• ACTION ITEM
Go through the records and copy each line where the word "duis" occurs.

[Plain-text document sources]
____
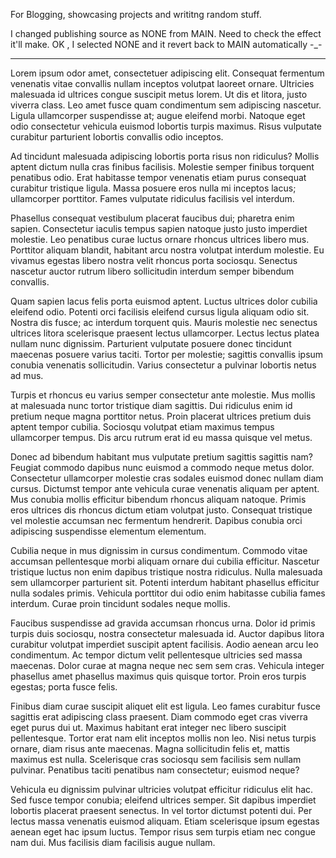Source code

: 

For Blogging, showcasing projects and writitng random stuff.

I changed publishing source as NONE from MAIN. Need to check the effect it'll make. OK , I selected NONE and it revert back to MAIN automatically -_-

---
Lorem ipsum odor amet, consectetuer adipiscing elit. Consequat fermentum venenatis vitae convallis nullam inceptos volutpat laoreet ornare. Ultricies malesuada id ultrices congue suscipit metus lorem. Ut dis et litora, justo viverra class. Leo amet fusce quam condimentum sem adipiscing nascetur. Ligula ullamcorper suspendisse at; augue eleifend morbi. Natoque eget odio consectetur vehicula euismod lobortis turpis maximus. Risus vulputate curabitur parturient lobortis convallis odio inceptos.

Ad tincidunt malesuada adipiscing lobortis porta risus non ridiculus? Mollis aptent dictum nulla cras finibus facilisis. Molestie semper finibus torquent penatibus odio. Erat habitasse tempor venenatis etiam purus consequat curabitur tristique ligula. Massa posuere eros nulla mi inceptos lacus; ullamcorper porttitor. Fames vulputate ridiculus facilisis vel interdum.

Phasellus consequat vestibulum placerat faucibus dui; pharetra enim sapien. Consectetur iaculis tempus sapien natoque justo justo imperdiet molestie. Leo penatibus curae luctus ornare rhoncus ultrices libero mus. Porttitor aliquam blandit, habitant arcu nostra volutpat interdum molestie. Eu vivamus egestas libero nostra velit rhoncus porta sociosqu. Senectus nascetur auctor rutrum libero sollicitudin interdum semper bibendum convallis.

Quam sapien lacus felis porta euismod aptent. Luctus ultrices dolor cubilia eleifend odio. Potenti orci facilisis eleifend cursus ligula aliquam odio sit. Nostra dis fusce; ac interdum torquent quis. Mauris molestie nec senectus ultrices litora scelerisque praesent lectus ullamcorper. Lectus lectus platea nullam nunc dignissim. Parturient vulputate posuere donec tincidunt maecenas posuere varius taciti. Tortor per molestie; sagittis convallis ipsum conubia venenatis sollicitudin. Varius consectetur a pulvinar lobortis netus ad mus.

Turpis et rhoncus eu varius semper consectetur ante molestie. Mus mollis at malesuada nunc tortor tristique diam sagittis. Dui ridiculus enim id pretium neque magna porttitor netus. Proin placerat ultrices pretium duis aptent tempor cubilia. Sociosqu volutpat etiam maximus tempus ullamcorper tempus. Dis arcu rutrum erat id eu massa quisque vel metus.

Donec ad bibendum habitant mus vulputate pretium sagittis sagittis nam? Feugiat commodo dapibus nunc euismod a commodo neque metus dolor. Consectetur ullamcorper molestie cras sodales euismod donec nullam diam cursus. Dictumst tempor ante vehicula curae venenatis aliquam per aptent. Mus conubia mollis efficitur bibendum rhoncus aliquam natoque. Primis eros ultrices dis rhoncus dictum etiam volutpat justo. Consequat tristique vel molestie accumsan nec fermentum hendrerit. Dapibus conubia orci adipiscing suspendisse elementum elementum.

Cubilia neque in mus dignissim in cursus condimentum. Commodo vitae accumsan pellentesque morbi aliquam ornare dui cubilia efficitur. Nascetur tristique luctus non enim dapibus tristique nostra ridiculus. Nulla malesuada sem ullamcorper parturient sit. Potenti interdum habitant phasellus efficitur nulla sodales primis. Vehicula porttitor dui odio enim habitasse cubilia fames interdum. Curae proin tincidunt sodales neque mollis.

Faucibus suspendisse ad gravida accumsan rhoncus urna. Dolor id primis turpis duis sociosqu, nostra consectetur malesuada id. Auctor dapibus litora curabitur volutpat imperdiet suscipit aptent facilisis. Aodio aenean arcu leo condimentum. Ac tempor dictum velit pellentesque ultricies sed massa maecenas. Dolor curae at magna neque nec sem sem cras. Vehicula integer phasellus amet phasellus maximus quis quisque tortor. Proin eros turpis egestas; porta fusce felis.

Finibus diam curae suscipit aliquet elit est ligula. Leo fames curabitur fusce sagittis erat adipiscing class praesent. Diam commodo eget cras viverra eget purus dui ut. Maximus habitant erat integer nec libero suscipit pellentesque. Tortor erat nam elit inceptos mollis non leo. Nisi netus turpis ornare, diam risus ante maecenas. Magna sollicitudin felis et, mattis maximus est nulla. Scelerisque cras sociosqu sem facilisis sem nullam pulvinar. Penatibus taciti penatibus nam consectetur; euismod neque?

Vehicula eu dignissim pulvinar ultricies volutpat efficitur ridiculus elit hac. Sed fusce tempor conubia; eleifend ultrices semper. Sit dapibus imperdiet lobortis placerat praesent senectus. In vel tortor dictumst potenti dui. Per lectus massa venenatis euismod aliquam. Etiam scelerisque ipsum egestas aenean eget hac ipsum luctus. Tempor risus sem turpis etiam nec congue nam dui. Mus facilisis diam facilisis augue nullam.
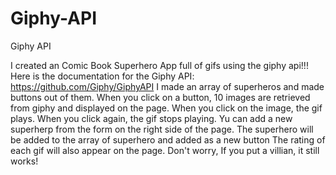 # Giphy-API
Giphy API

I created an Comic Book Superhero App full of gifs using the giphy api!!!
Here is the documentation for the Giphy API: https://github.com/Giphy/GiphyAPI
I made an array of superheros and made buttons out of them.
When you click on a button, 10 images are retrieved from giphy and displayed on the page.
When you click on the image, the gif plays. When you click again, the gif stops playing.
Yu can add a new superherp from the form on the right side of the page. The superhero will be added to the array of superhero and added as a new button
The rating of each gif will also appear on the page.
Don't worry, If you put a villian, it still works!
____
• ANSWER TO THIS PROBLEM
Turpis et rhoncus eu varius semper consectetur ante molestie. Mus mollis at malesuada nunc tortor tristique diam sagittis. Dui ridiculus enim id pretium neque magna porttitor netus. Proin placerat ultrices pretium duis aptent tempor cubilia. Sociosqu volutpat etiam maximus tempus ullamcorper tempus. Dis arcu rutrum erat id eu massa quisque vel metus.
Faucibus suspendisse ad gravida accumsan rhoncus urna. Dolor id primis turpis duis sociosqu, nostra consectetur malesuada id. Auctor dapibus litora curabitur volutpat imperdiet suscipit aptent facilisis. Aodio aenean arcu leo condimentum. Ac tempor dictum velit pellentesque ultricies sed massa maecenas. Dolor curae at magna neque nec sem sem cras. Vehicula integer phasellus amet phasellus maximus quis quisque tortor. Proin eros turpis egestas; porta fusce felis.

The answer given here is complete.